PARIS: Dix pays européens et l'Union européenne ont appelé mardi dans une déclaration conjointe à garantir la "sécurité et la sûreté" de la force de maintien de la paix de l'ONU Liban, dont trois militaires ont été tués ces derniers jours.

"Nous exigeons de l'ensemble des parties, en toutes circonstances, qu'elles garantissent la sécurité et la sûreté du personnel et des locaux de la Finul", ont affirmé dans cette déclaration les ministres des Affaires étrangères de la Belgique, de Chypre, de la Croatie, de la France, de la Grèce, de l'Italie, de Malte, des Pays-Bas, du Portugal et du Royaume-Uni ainsi que la haute Représentante de l'Union européenne.

"Nous réaffirmons notre ferme soutien au mandat de la Force intérimaire des Nations Unies au Liban dans le Sud-Liban et appelons à garantir que les canaux de déconfliction restent ouverts", ajoutent les ministres, qui dénoncent des "pertes humaines inacceptables".

Un Casque bleu indonésien a été tué dimanche soir dans le sud du pays, victime selon une source sécuritaire de l'ONU à l'AFP, d'un tir d'un char israélien.
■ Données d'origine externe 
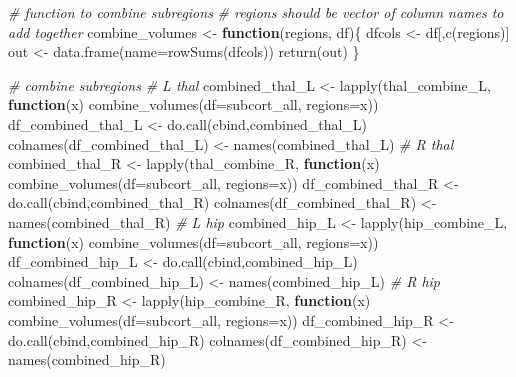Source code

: \documentclass[
]{article}
\newenvironment{Shaded}{\begin{snugshade}}{\end{snugshade}}
\newcommand{\AttributeTok}[1]{\textcolor[rgb]{0.77,0.63,0.00}{#1}}
\newcommand{\CommentTok}[1]{\textcolor[rgb]{0.56,0.35,0.01}{\textit{#1}}}
\newcommand{\ControlFlowTok}[1]{\textcolor[rgb]{0.13,0.29,0.53}{\textbf{#1}}}
\newcommand{\FunctionTok}[1]{\textcolor[rgb]{0.00,0.00,0.00}{#1}}
\newcommand{\NormalTok}[1]{#1}
\newcommand{\OtherTok}[1]{\textcolor[rgb]{0.56,0.35,0.01}{#1}}
\begin{document}
\begin{Shaded}
\begin{Highlighting}[]
\CommentTok{\# function to combine subregions}
\CommentTok{\# regions should be vector of column names to add together}
\NormalTok{combine\_volumes }\OtherTok{\textless{}{-}} \ControlFlowTok{function}\NormalTok{(regions, df)\{}
\NormalTok{  dfcols }\OtherTok{\textless{}{-}}\NormalTok{ df[,}\FunctionTok{c}\NormalTok{(regions)]}
\NormalTok{  out }\OtherTok{\textless{}{-}} \FunctionTok{data.frame}\NormalTok{(}\AttributeTok{name=}\FunctionTok{rowSums}\NormalTok{(dfcols))}
  \FunctionTok{return}\NormalTok{(out)}
\NormalTok{\}}

\CommentTok{\# combine subregions}
\CommentTok{\# L thal}
\NormalTok{combined\_thal\_L }\OtherTok{\textless{}{-}} \FunctionTok{lapply}\NormalTok{(thal\_combine\_L, }\ControlFlowTok{function}\NormalTok{(x) }\FunctionTok{combine\_volumes}\NormalTok{(}\AttributeTok{df=}\NormalTok{subcort\_all, }\AttributeTok{regions=}\NormalTok{x)) }
\NormalTok{df\_combined\_thal\_L }\OtherTok{\textless{}{-}} \FunctionTok{do.call}\NormalTok{(cbind,combined\_thal\_L)}
\FunctionTok{colnames}\NormalTok{(df\_combined\_thal\_L) }\OtherTok{\textless{}{-}} \FunctionTok{names}\NormalTok{(combined\_thal\_L)}
\CommentTok{\# R thal}
\NormalTok{combined\_thal\_R }\OtherTok{\textless{}{-}} \FunctionTok{lapply}\NormalTok{(thal\_combine\_R, }\ControlFlowTok{function}\NormalTok{(x) }\FunctionTok{combine\_volumes}\NormalTok{(}\AttributeTok{df=}\NormalTok{subcort\_all, }\AttributeTok{regions=}\NormalTok{x)) }
\NormalTok{df\_combined\_thal\_R }\OtherTok{\textless{}{-}} \FunctionTok{do.call}\NormalTok{(cbind,combined\_thal\_R)}
\FunctionTok{colnames}\NormalTok{(df\_combined\_thal\_R) }\OtherTok{\textless{}{-}} \FunctionTok{names}\NormalTok{(combined\_thal\_R)}
\CommentTok{\# L hip}
\NormalTok{combined\_hip\_L }\OtherTok{\textless{}{-}} \FunctionTok{lapply}\NormalTok{(hip\_combine\_L, }\ControlFlowTok{function}\NormalTok{(x) }\FunctionTok{combine\_volumes}\NormalTok{(}\AttributeTok{df=}\NormalTok{subcort\_all, }\AttributeTok{regions=}\NormalTok{x)) }
\NormalTok{df\_combined\_hip\_L }\OtherTok{\textless{}{-}} \FunctionTok{do.call}\NormalTok{(cbind,combined\_hip\_L)}
\FunctionTok{colnames}\NormalTok{(df\_combined\_hip\_L) }\OtherTok{\textless{}{-}} \FunctionTok{names}\NormalTok{(combined\_hip\_L)}
\CommentTok{\# R hip}
\NormalTok{combined\_hip\_R }\OtherTok{\textless{}{-}} \FunctionTok{lapply}\NormalTok{(hip\_combine\_R, }\ControlFlowTok{function}\NormalTok{(x) }\FunctionTok{combine\_volumes}\NormalTok{(}\AttributeTok{df=}\NormalTok{subcort\_all, }\AttributeTok{regions=}\NormalTok{x)) }
\NormalTok{df\_combined\_hip\_R }\OtherTok{\textless{}{-}} \FunctionTok{do.call}\NormalTok{(cbind,combined\_hip\_R)}
\FunctionTok{colnames}\NormalTok{(df\_combined\_hip\_R) }\OtherTok{\textless{}{-}} \FunctionTok{names}\NormalTok{(combined\_hip\_R)}


\end{Highlighting}
\end{Shaded}
\end{document}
Deux autres Casques bleus indonésiens ont été tués le lendemain dans une explosion, qui pourrait être due à une mine, a indiqué la même source à l'AFP.

Le Conseil de sécurité de l'ONU doit tenir mardi une réunion d'urgence après la mort des Casques bleus au Liban.

Dans leur déclaration, les ministres appellent également "Israël à éviter toute nouvelle aggravation du conflit, notamment par le biais d'une opération terrestre sur le territoire libanais" et condamnent "fermement les attaques du Hezbollah menées contre Israël en soutien à l'Iran".

Ils encouragent également le gouvernement libanais "à maintenir son cap en mettant en œuvre des mesures concrètes et irréversibles, à tous les niveaux, afin de rétablir sa souveraineté sur l'ensemble du territoire libanais, notamment concernant le monopole de l'État sur les armes"

La Finul, qui compte près de 8.200 soldats issus de 47 pays, est prise en étau entre Israël et le groupe chiite pro-iranien Hezbollah, qui a entraîné le Liban dans la guerre entre Israël et les Etats-Unis d'une part, et l'Iran d'autre part, à la suite d'une attaque le 2 mars.